RONNIE L. McATEE, Inmate #B36520, Plaintiff,
v.
DONALD N. SNYDER, ROGER E. WALKER, JONATHAN R. WALLS, EUGENE M. McADORY, WILLIAM SPILLER, DR. F. AHMED, PAM GRUBMAN, MAVIS GROSS, DOUGLAS CRAVENS, ROBERT S. GALES, and E. WINE, Defendants.



The opinion of the court was delivered by: WILLIAM STIEHL, Senior District Judge

MEMORANDUM AND ORDER

Plaintiff, an inmate in the Menard Correctional Center, brings this action for deprivations of his constitutional rights pursuant to 42 U.S.C. § 1983. Plaintiff previously was granted leave to proceed in forma pauperis, and he has tendered his initial partial filing fee as ordered.

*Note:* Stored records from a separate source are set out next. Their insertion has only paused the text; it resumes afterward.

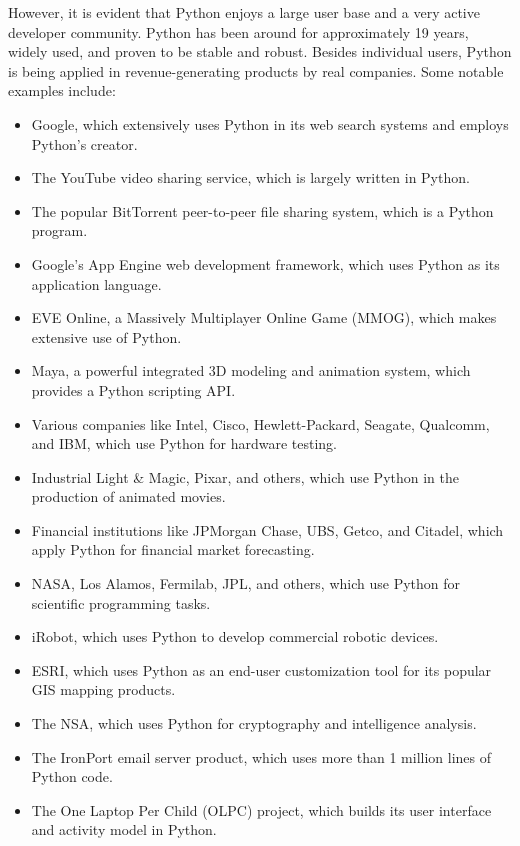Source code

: \documentclass[12pt]{book}
\begin{document}
However, it is evident that Python enjoys a large user base and a very active developer community. Python has been around for approximately 19 years, widely used, and proven to be stable and robust. Besides individual users, Python is being applied in revenue-generating products by real companies. Some notable examples include:

\begin{itemize}
  \item Google, which extensively uses Python in its web search systems and employs Python's creator.
  \item The YouTube video sharing service, which is largely written in Python.
  \item The popular BitTorrent peer-to-peer file sharing system, which is a Python program.
  \item Google's App Engine web development framework, which uses Python as its application language.
  \item EVE Online, a Massively Multiplayer Online Game (MMOG), which makes extensive use of Python.
  \item Maya, a powerful integrated 3D modeling and animation system, which provides a Python scripting API.
  \item Various companies like Intel, Cisco, Hewlett-Packard, Seagate, Qualcomm, and IBM, which use Python for hardware testing.
  \item Industrial Light \& Magic, Pixar, and others, which use Python in the production of animated movies.
  \item Financial institutions like JPMorgan Chase, UBS, Getco, and Citadel, which apply Python for financial market forecasting.
  \item NASA, Los Alamos, Fermilab, JPL, and others, which use Python for scientific programming tasks.
  \item iRobot, which uses Python to develop commercial robotic devices.
  \item ESRI, which uses Python as an end-user customization tool for its popular GIS mapping products.
  \item The NSA, which uses Python for cryptography and intelligence analysis.
  \item The IronPort email server product, which uses more than 1 million lines of Python code.
  \item The One Laptop Per Child (OLPC) project, which builds its user interface and activity model in Python.
\end{itemize}
\end{document}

To facilitate the orderly management of future proceedings in this case, and in accordance with the objectives of Federal Rules of Civil Procedure 8(f) and 10(b), the Court finds it appropriate to break the claims in plaintiff's pro se complaint and other pleadings into numbered counts, as shown below. Although these counts do not correspond directly to the legal claims as described by Plaintiff, they are based on the Court's determination of the claims that arise out of the facts stated in Plaintiff's complaint. The parties and the Court will use these designations in all future pleadings and orders, unless otherwise directed by a judicial officer of this Court. The designation of these counts does not constitute an opinion as to their merit. COUNT 1: Against defendants Grubman and Ahmed for deliberate indifference to Plaintiff's serious medical needs, in violation of the Eighth Amendment.

 
COUNT 2: Against all defendants for violation of the Rehabilitation Act
COUNT 3: Against defendants Spiller, Wine, Gales, Walls, McAdory, Gross, Cravens, and Snyder for cruel and unusual conditions of confinement in violation of the Eighth Amendment.
COUNT 4: Against all defendants for violation of the Equal Protection clause of the Fourteenth Amendment.
COUNT 5: Against all defendants for violation of his due process rights in connection with his long-term confinement in segregation.
  This case is now before the Court for a preliminary review of the complaint pursuant to 28 U.S.C. § 1915A, which provides, in pertinent part:
 
(a) Screening. — The court shall review, before docketing, if feasible or, in any event, as soon as practicable after docketing, a complaint in a civil action in which a prisoner seeks redress from a governmental entity or officer or employee of a governmental entity.
(b) Grounds for Dismissal. — On review, the court shall identify cognizable claims or dismiss the complaint, or any portion of the complaint, if the complaint —
(1) is frivolous, malicious, or fails to state a claim on which relief may be granted; or
(2) seeks monetary relief from a defendant who is immune from such relief.
28 U.S.C. § 1915A. An action or claim is frivolous if "it lacks an arguable basis either in law or in fact." Neitzke v. Williams, 490 U.S. 319, 325 (1989). After evaluating plaintiff's claims individually, the Court finds it appropriate to exercise its authority under Section 1915A to dismiss those claims that are frivolous before allowing plaintiff to proceed with his remaining claims. See also House v. Belford, 956 F.2d 711, 718-19 (7th Cir. 1992).

  COUNT 1

  Plaintiff states that Defendants Grubman and Ahmed have been negligent or deliberately indifferent to his serious medical needs. Plaintiff states that he suffers from "extensive physical and psychological problems" including depression anxiety, panic disorder, migraine headaches, and atrophying of body tissue. Plaintiff further states that Defendants Grubman and Ahmed failed to review Plaintiff's medical and psychological condition before his was placed in a restrictive control cell and after he was released from the control cell, in violation of Illinois administrative rules.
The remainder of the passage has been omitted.